Autrement dit, c’est le règne du déterminisme : une cause entraîne des effets qui à leur tour deviennent des causes entraînant des effets, et ainsi de suite. Rien n’arrive sans cause et toute la nature est comme un système clos où toutes les choses s’entre-déterminent. Dans ce cas, un acte libre devient impensable, ce serait une sorte de monstre : un miracle (quelque chose qui arrive sans cause, de lui-même), une suspension des lois ordinaires de la nature. Et justement Spinoza soutient que l’homme ne fait pas exception dans la nature.

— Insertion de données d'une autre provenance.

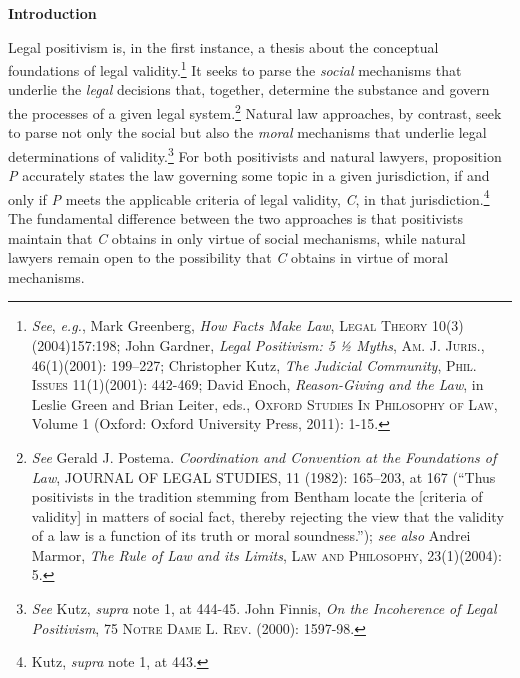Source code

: \textbf{Introduction}

Legal positivism is, in the first instance, a thesis about the
conceptual foundations of legal validity.\footnote{\emph{See},
  \emph{e.g.}, Mark Greenberg, \emph{How Facts Make Law}, \textsc{Legal
  Theory} 10(3)(2004)157:198; John Gardner, \emph{Legal Positivism: 5 ½
  Myths}, A\textsc{m. J. Juris}., 46(1)(2001): 199--227; Christopher
  Kutz, \emph{The Judicial Community}, \textsc{Phil. Issues}
  11(1)(2001): 442-469; David Enoch, \emph{Reason-Giving and the Law},
  in Leslie Green and Brian Leiter, eds., \textsc{Oxford Studies In
  Philosophy of Law}, Volume 1 (Oxford: Oxford University Press, 2011):
  1-15.} It seeks to parse the \emph{social} mechanisms that underlie
the \emph{legal} decisions that, together, determine the substance and
govern the processes of a given legal system.\footnote{\emph{See} Gerald
  J. Postema. \emph{Coordination and Convention at the Foundations of
  Law}, JOURNAL OF LEGAL STUDIES, 11 (1982): 165--203, at 167 (``Thus
  positivists in the tradition stemming from Bentham locate the
  {[}criteria of validity{]} in matters of social fact, thereby
  rejecting the view that the validity of a law is a function of its
  truth or moral soundness.''); \emph{see also} Andrei Marmor, \emph{The
  Rule of Law and its Limits}, \textsc{Law and Philosophy}, 23(1)(2004):
  5.} Natural law approaches, by contrast, seek to parse not only the
social but also the \emph{moral} mechanisms that underlie legal
determinations of validity.\footnote{\emph{See} Kutz, \emph{supra} note
  1, at 444-45. John Finnis, \emph{On the Incoherence of Legal
  Positivism}, 75 \textsc{Notre Dame L. Rev.} (2000): 1597-98.} For both
positivists and natural lawyers, proposition \emph{P} accurately states
the law governing some topic in a given jurisdiction, if and only if
\emph{P} meets the applicable criteria of legal validity, \emph{C}, in
that jurisdiction.\footnote{Kutz, \emph{supra} note 1, at 443.} The
fundamental difference between the two approaches is that positivists
maintain that \emph{C} obtains in only virtue of social mechanisms,
while natural lawyers remain open to the possibility that \emph{C}
obtains in virtue of moral mechanisms.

Il croit agir librement, mais c’est simplement parce qu’il est inconscient des causes qui le déterminent. L’homme ne fait pas exception au déterminisme naturel, il n’est pas « un empire dans un empire ». Il obéit aux mêmes lois que le reste de l’univers, même s’il n’en a pas conscience.
D’où vient alors l’idée de liberté ? L’homme pense être libre : il sent bien qu’il ne fait quelque chose que s’il a décidé de le faire. Autrement dit, il croit que ses actes sont volontaires, qu’il a le choix de ses actes. C’est la conception que défend Descartes dans les Principes de la philosophie1 : « la liberté de notre volonté se connaît sans preuve par la seule expérience que nous en avons ».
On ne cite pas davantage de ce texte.